An Amherstburg landmark is gone.
The Meadows -- built in 1923 -- has been demolished.
Former owner Wayne Jahn says the roadhouse sustained heavy water damage from a small fire three years ago.
"After months of looking at re-doing it and bringing it up to code it was not feasible," says Jahn. "It would have cost way too much money and the new owners thought the best thing to do would be to tear it down and start anew."
The Meadows in Amherstburg was damaged by fire in 2014 (Photo courtesy of Wayne Jahn)
Jahn bought The Meadows in 2006 and sold it last fall.
He says there was an old black binder containing recipes that dated back to the 1940s. Everything was homemade, including the tartar sauce used on their number-one seller, perch.
"The Meadows in its day was a very, very popular landmark.
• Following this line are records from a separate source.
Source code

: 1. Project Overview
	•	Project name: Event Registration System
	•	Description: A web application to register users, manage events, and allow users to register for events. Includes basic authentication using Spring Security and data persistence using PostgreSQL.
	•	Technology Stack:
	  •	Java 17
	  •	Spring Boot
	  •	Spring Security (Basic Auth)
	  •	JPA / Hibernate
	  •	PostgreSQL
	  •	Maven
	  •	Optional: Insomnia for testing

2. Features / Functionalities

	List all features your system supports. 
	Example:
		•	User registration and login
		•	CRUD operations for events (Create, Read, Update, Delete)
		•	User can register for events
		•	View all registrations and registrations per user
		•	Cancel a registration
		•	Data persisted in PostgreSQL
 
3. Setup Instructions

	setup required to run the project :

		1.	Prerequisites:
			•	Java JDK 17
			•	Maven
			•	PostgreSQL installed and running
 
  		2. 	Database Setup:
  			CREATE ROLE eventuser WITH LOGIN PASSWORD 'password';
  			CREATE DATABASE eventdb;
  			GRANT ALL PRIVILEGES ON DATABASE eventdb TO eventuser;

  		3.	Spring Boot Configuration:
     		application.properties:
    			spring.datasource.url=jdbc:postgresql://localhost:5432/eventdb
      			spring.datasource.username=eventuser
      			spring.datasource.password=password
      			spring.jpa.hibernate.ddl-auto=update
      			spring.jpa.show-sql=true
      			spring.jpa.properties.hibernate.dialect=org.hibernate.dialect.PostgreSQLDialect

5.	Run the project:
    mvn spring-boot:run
It was the oldest and most southern roadhouse in Canada. It had a lot of heritage," says Jahn.
The Meadows in Amherstburg was demolished March 7, 2017 (Photo courtesy of Wayne Jahn)
He says it breaks his heart to see the building torn down.
"The building is almost 100 years old. If those walls could talk, boy oh boy, the stories that would come out of there. Unbelievable," says Jahn.
He says legend has it the building had a ghost named Carter, who was part of a gang that was going to rob the business in the 1920s. Jahn says Carter decided not to go through with the robbery and was killed in the dining room by the gang members.
Jahn says many staff would see the ghost, dressed in a long black coat and wearing a black bowler hat.
The Meadows in Amherstburg is demolished March 7, 2017 (Photo courtesy of Wayne Jahn)
(With files from AM800's Teresinha Medeiros)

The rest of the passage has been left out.